START THE RECORDS

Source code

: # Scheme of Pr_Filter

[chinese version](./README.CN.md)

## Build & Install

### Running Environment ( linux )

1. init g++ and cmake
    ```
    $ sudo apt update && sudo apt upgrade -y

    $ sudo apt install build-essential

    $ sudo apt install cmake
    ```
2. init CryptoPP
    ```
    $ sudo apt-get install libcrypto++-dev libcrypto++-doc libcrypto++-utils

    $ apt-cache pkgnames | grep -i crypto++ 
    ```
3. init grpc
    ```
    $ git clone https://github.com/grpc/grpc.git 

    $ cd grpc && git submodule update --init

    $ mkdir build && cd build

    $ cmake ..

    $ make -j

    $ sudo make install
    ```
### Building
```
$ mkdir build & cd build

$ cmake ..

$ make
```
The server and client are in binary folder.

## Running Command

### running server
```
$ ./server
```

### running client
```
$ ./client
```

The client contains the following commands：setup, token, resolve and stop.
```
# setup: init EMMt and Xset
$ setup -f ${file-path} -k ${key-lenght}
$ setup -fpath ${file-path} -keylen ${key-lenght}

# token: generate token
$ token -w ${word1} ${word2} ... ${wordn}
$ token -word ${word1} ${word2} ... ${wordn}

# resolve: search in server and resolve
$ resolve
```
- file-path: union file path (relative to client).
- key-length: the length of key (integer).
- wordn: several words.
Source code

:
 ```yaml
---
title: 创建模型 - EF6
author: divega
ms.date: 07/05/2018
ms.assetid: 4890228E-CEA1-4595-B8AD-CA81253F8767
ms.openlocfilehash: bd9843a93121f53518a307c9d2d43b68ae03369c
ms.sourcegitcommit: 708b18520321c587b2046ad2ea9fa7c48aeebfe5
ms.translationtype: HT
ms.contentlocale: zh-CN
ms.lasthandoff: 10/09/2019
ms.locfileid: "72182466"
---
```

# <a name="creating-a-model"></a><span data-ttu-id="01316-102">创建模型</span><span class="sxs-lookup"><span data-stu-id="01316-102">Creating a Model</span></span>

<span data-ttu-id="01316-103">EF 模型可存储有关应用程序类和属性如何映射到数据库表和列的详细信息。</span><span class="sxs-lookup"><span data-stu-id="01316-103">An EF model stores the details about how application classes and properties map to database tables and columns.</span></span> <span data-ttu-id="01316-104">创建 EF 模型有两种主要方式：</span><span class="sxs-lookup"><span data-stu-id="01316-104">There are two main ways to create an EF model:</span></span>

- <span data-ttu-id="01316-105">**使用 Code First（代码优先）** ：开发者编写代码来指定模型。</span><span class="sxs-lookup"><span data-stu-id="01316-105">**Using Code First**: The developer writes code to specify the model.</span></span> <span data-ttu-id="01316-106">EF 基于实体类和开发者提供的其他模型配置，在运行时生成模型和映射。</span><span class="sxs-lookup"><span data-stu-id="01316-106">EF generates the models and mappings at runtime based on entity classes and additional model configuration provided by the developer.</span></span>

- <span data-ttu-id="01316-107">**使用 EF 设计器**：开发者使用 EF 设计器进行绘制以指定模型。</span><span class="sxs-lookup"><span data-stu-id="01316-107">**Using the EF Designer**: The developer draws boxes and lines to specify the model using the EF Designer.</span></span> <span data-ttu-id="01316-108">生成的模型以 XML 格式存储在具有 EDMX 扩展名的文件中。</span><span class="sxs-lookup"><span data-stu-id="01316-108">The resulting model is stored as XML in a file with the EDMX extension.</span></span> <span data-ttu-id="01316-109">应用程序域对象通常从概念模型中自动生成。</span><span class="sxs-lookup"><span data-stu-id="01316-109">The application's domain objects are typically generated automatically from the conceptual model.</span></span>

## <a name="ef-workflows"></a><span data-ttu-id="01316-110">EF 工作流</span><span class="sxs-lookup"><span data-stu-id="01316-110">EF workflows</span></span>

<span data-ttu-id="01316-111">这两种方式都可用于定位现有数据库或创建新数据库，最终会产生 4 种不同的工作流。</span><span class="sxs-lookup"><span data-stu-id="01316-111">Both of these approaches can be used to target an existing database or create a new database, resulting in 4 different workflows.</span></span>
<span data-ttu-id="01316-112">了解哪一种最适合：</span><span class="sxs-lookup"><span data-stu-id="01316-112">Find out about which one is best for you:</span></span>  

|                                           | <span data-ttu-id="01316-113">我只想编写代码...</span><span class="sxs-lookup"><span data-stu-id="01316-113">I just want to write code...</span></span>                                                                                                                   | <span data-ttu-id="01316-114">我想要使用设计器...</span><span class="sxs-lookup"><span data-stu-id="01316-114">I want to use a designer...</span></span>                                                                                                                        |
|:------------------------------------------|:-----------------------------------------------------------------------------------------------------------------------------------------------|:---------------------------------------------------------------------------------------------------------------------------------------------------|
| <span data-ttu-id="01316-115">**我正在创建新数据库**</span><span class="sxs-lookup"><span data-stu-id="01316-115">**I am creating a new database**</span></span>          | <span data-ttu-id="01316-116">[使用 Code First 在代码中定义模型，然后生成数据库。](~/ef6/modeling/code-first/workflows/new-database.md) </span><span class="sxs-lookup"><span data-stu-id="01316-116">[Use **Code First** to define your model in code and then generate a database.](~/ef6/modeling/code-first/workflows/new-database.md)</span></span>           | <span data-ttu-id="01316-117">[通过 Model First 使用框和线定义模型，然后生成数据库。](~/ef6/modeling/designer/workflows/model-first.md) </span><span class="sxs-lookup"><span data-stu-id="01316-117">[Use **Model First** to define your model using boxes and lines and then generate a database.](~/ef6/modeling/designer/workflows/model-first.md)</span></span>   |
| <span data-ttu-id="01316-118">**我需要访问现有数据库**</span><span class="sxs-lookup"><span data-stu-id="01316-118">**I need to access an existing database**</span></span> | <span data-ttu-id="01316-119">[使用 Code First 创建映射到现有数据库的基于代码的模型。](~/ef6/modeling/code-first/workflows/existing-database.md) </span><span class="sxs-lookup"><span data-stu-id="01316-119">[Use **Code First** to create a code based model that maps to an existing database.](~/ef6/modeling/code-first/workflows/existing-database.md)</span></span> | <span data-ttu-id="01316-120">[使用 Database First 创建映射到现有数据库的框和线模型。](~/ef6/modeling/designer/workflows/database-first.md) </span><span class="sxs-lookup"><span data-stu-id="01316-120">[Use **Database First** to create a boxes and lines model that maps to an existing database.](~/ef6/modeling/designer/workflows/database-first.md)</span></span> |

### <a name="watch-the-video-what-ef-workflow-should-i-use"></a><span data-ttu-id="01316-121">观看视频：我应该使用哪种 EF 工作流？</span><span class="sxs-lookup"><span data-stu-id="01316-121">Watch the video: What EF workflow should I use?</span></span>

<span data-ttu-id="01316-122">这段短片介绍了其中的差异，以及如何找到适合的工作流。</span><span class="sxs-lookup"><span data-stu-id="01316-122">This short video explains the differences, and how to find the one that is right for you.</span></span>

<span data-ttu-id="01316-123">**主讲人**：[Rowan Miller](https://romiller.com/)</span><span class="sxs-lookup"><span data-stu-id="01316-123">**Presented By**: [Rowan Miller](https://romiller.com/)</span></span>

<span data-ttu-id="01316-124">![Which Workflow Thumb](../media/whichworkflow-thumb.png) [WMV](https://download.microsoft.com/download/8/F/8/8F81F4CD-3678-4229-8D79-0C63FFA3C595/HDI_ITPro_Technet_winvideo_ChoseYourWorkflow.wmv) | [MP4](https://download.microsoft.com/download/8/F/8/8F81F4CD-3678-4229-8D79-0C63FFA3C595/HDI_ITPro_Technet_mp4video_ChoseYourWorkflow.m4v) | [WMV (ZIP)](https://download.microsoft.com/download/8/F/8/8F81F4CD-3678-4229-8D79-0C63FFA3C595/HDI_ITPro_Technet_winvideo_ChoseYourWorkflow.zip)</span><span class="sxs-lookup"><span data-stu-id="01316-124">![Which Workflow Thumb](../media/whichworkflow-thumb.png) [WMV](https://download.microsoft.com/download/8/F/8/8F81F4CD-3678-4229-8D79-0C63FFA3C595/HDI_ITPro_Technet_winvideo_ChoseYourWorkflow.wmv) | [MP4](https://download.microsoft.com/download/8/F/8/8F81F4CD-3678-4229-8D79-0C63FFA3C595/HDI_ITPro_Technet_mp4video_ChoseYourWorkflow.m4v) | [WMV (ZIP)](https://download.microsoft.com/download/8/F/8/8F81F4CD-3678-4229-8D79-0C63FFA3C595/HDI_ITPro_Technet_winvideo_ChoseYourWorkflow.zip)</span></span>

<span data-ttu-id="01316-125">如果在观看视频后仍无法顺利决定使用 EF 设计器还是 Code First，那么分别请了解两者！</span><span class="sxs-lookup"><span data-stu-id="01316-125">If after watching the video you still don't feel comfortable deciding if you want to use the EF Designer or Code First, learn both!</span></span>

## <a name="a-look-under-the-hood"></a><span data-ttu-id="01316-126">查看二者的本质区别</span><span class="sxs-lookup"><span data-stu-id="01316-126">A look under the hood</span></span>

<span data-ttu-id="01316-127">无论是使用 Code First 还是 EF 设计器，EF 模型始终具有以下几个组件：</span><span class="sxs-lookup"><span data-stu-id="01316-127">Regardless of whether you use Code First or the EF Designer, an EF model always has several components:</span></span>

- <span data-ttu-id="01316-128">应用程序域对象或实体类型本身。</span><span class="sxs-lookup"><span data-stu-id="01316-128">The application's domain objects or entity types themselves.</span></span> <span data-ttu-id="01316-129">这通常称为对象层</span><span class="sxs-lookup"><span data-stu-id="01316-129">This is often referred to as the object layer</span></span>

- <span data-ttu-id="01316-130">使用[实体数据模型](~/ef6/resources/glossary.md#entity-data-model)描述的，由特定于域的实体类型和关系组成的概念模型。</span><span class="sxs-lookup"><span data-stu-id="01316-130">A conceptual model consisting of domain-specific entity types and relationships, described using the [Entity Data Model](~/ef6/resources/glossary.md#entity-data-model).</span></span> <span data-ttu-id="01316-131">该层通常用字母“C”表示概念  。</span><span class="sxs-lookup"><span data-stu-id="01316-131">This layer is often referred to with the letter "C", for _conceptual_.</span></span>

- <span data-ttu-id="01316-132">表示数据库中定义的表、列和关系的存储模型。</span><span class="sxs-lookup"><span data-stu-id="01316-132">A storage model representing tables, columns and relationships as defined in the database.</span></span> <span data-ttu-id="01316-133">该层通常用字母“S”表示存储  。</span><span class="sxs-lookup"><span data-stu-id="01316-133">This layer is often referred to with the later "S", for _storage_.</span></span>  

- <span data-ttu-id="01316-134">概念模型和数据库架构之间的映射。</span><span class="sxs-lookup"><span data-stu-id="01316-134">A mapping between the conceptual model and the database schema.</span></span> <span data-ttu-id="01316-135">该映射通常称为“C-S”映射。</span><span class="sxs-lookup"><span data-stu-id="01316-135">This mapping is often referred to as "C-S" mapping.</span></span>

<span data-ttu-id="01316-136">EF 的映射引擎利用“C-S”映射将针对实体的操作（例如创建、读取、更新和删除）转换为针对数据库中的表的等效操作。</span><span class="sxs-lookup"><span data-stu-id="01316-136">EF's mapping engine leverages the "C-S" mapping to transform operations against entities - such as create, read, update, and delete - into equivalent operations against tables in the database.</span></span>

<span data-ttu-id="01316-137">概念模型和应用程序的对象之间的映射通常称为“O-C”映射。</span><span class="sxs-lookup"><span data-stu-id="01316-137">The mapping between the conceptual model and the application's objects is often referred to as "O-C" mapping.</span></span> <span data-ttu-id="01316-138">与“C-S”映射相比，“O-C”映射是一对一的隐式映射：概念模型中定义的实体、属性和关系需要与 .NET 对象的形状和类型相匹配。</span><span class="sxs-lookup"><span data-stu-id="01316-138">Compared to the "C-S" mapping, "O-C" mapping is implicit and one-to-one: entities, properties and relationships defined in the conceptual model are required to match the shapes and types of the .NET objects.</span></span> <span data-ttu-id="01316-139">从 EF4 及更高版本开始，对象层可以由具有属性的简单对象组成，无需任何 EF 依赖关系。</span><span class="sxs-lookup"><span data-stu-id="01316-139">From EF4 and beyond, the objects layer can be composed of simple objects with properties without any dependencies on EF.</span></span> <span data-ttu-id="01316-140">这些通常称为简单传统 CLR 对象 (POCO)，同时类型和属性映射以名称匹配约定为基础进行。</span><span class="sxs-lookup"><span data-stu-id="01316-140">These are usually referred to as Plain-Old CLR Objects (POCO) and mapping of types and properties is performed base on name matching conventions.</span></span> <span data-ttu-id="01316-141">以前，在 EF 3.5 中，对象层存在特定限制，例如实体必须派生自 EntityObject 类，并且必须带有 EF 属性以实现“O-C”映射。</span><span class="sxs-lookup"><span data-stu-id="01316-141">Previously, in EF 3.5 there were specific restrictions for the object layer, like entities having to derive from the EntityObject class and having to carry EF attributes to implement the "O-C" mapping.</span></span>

END THE RECORDS

- _WHAT TO DO_
What is the number of lines in these records that contain "client"? Reply with the number only.

- _EXERCISE SOLUTION_
5